Adding dynamically a sharding key in ArangoDB


I'm installing a clustered db with ArangoDB. I need use indexes in collections.

We suppose that we have one collection named myCollection that was created with the shard keys _key.

Let myVariable be the unique key of myCollection so I have a unique constraint on myVariable.

By myCollection is created, and data are inside.

I don't want erase all, create myCollection again and add a new shard key with myVariable and restore myCollection, so I need to add a new shard key dinamically meanwhile that myCollection is already created.

Is this possible? Can I add, somehow, new shard key?

I mean, add key in _shardBy label without recreate collection.

Thanks for help.


Solution

  • No, changing the shard key after creation is not supported. If you take a look at the consequences this would have, its easily understandeable why:

    The shard key identifies to the coordinator which documents should end on which cluster node. Vice versa it can therefore predict where to search for documents based on the shard key. This assumption would fail if you change that condition to an arbirtary new one. Therefore documents not matching the condition would have to be moved to the correct new shard.

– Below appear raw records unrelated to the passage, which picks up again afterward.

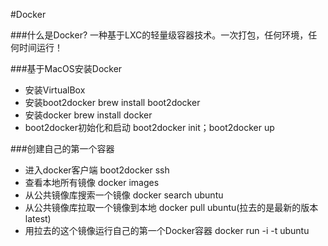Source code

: #Docker

###什么是Docker?
一种基于LXC的轻量级容器技术。一次打包，任何环境，任何时间运行！

###基于MacOS安装Docker
* 安装VirtualBox
* 安装boot2docker brew install boot2docker
* 安装docker brew install docker
* boot2docker初始化和启动 boot2docker init；boot2docker up

###创建自己的第一个容器
* 进入docker客户端 boot2docker ssh
* 查看本地所有镜像 docker images
* 从公共镜像库搜索一个镜像 docker search ubuntu
* 从公共镜像库拉取一个镜像到本地 docker pull ubuntu(拉去的是最新的版本latest)
* 用拉去的这个镜像运行自己的第一个Docker容器 docker run -i -t ubuntu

    As you see, you need to work with all documents anyways. So if you don't want to download all data to the client, some javascript on the coordinator like a Foxx Service could fill the gap:

    • create the new collection with the proper shard key
    • fetch all _keys into memory
    • issue repetive AQL queries that select a range from the old collection and insert it into the new one.

    You may want to start an additional coordinator if you don't want to use your existing setup for this.

    Hint: An upgrade to ArangoDB 3.0 will require a dump/restore cycle anyways - so if you can postpone your problem a little you may solve it then.